PEPUSCH Chandos Anthems
View record and artist detailsRecord and Artist Details
Genre:
Vocal
Label: Accent
Magazine Review Date: 01/2024
Media Format: CD or Download
Media Runtime: 64
Mastering:
DDD
Catalogue Number: ACC24397
Tracks:
Composition | Artist Credit |
---|---|
Rejoyce in the Lord (Christmas) |
Johann Christoph Pepusch, Composer
Alex Potter, Countertenor Ciara Hendrick, Soprano Nicholas Mulroy, Tenor Nicholas Todd, Tenor Robert Rawson, Conductor The Girl Choristers of Canterbury Cathedral The Harmonious Society of Tickle-Fiddle Gentlemen Vitali Rozynko, Bass |
Magnificat |
Johann Christoph Pepusch, Composer
Alex Potter, Countertenor Ciara Hendrick, Soprano Hugh Cutting, Countertenor Nicholas Mulroy, Tenor Robert Rawson, Conductor The Girl Choristers of Canterbury Cathedral The Harmonious Society of Tickle-Fiddle Gentlemen Vitali Rozynko, Bass |
Concerto for Oboe Solo |
Johann Christoph Pepusch, Composer
Robert Rawson, Conductor The Harmonious Society of Tickle-Fiddle Gentlemen |
O Praise the Lord, laud ye the name of the Lord |
Johann Christoph Pepusch, Composer
Alex Potter, Countertenor Edward Grint, Bass Hugh Cutting, Countertenor Robert Rawson, Conductor The Girl Choristers of Canterbury Cathedral The Harmonious Society of Tickle-Fiddle Gentlemen |
Author: David Vickers
Handel was not the only musical visitor at Cannons, the country estate of James Brydges (the Earl of Carnarvon, later the Duke of Chandos). Another frequent guest was Johann Christoph Pepusch (1667-1752), a leading light in the formation of the original Academy of Ancient Music. In 1719 he was appointed director of the Cannons Concert, the ensemble of household musicians that had grown from small beginnings (one or two singers and a few instruments in 1716) to an orchestra of half a dozen violins, one viola, one or two cellos, a double bass, oboe, trumpet and bassoon, and a choir of around seven adult singers and some boy trebles. This is exactly the scale adopted by Robert Rawson and The Harmonious Society of Tickle-Fiddle Gentlemen for Pepusch’s Chandos anthem Rejoyce in the Lord (Christmas Day 1719) and Magnificat (1720): a consort of seven expert soloists takes the lead in choruses reinforced by girl choristers from Canterbury Cathedral, and the orchestra has up to 14 players.

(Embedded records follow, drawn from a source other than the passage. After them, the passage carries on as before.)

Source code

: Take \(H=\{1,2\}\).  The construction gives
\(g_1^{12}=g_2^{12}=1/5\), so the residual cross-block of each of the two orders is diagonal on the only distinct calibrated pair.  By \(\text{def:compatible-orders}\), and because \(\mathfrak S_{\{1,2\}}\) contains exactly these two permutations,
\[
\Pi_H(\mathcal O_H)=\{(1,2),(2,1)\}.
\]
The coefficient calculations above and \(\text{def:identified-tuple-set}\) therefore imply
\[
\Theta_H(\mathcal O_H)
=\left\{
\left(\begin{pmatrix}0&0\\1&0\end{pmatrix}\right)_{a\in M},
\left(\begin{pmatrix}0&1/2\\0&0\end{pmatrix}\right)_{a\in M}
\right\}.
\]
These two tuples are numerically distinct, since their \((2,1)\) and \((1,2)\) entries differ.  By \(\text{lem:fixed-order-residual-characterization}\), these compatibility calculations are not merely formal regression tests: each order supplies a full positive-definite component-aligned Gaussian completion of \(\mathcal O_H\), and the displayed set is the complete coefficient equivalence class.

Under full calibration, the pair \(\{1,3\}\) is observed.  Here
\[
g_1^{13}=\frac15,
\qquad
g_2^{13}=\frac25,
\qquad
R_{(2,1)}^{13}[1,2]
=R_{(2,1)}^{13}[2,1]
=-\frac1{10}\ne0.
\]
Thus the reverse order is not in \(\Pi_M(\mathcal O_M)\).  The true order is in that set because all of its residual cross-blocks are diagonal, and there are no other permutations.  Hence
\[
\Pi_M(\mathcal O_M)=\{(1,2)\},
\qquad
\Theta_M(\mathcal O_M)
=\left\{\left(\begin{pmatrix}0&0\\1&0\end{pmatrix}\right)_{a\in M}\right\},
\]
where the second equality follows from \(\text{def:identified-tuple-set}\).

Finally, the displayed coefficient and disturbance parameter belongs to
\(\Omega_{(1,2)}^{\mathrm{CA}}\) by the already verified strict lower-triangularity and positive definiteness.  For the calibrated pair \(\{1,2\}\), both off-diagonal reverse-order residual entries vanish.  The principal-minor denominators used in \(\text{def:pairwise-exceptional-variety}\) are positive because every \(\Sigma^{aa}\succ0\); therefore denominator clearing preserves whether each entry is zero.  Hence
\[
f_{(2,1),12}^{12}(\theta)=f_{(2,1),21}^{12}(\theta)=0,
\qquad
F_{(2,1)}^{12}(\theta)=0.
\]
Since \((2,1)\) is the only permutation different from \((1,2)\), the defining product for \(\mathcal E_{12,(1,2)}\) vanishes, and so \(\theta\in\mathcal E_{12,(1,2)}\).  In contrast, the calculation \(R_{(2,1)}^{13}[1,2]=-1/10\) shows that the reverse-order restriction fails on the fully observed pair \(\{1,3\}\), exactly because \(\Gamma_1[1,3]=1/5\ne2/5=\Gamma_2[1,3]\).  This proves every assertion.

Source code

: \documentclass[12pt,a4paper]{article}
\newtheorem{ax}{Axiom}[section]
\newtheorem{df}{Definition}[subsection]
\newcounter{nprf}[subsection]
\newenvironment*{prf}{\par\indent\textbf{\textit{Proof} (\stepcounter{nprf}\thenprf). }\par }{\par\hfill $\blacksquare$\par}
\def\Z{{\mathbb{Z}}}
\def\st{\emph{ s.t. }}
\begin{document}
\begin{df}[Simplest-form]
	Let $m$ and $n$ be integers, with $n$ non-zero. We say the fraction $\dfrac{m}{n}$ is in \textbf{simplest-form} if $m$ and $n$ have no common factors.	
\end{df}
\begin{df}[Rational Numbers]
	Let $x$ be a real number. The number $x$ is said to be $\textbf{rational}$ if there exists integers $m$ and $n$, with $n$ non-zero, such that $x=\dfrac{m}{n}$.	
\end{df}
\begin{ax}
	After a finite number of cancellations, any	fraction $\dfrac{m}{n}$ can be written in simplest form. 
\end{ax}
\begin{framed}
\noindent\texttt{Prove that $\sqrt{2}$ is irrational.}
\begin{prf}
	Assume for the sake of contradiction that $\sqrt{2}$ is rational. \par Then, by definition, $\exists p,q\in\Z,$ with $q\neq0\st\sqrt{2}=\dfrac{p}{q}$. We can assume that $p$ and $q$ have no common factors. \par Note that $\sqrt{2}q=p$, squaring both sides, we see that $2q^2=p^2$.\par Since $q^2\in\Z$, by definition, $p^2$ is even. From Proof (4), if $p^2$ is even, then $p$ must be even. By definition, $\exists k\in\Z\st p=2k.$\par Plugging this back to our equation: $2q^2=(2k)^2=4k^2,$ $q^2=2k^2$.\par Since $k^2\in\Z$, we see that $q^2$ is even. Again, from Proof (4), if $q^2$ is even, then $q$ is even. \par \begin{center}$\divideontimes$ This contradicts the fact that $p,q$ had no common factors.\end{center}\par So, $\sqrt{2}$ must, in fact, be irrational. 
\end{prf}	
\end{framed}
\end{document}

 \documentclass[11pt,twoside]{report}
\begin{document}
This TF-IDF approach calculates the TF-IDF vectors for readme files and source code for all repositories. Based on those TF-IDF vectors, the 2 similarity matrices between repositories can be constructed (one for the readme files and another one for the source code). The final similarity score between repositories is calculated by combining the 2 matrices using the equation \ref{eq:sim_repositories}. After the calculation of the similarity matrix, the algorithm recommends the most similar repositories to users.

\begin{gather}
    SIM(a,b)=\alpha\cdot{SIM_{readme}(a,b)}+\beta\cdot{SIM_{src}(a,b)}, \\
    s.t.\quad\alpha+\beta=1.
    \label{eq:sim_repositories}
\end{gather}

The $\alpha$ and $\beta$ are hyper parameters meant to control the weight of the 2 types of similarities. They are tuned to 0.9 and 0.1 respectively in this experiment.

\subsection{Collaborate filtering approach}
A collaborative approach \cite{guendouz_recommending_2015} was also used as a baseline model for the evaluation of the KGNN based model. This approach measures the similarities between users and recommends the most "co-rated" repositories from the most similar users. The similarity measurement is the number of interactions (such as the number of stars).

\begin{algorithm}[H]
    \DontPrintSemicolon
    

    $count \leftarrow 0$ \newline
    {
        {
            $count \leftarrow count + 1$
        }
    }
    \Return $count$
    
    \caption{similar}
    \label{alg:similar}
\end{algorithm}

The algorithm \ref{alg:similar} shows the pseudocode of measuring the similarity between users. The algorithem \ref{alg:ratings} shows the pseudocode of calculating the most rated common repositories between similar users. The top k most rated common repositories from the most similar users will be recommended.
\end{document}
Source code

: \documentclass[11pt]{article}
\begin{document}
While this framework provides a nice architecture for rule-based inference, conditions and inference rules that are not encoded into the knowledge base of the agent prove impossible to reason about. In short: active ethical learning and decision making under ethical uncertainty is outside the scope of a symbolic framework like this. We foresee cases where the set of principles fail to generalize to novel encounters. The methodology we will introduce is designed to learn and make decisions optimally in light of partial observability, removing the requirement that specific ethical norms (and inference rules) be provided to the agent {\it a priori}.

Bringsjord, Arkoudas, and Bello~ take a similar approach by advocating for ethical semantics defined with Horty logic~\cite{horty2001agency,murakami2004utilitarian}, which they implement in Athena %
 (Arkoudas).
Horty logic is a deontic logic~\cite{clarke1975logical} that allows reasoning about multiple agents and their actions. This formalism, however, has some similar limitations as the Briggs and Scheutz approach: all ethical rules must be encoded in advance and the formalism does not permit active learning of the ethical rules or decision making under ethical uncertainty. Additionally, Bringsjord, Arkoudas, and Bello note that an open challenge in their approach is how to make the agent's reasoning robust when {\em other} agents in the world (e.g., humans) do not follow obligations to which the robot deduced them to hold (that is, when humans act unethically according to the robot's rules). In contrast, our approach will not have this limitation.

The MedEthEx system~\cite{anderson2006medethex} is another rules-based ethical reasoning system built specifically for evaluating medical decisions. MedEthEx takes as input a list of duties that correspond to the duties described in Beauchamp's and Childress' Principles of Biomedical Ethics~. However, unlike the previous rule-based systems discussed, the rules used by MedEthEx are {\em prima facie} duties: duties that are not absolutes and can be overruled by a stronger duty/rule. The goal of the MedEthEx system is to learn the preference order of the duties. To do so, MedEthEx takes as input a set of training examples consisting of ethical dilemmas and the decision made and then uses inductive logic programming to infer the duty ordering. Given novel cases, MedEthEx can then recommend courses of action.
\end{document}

The Sinfonia of Rejoyce in the Lord has Will Russell’s buoyant solo trumpet pitted against pastoral-tinged strings. Ciara Hendrick and Alex Potter’s graceful interweaving in the duet ‘Praise the Lord with harp’ has counterparts in the lyrical concertante playing of violinist Tassilo Erhardt and oboist Mark Baigent. Another duet, ‘For faithful is the word of God’, is navigated mellifluously by Nicholas Mulroy and Nicholas Todd. Celebratory choruses resemble a meeting point between Purcell and Vivaldi, yet those looking for elements closer to Handel will find them in the lively choral setting of ‘The swelling floods together roll’d’.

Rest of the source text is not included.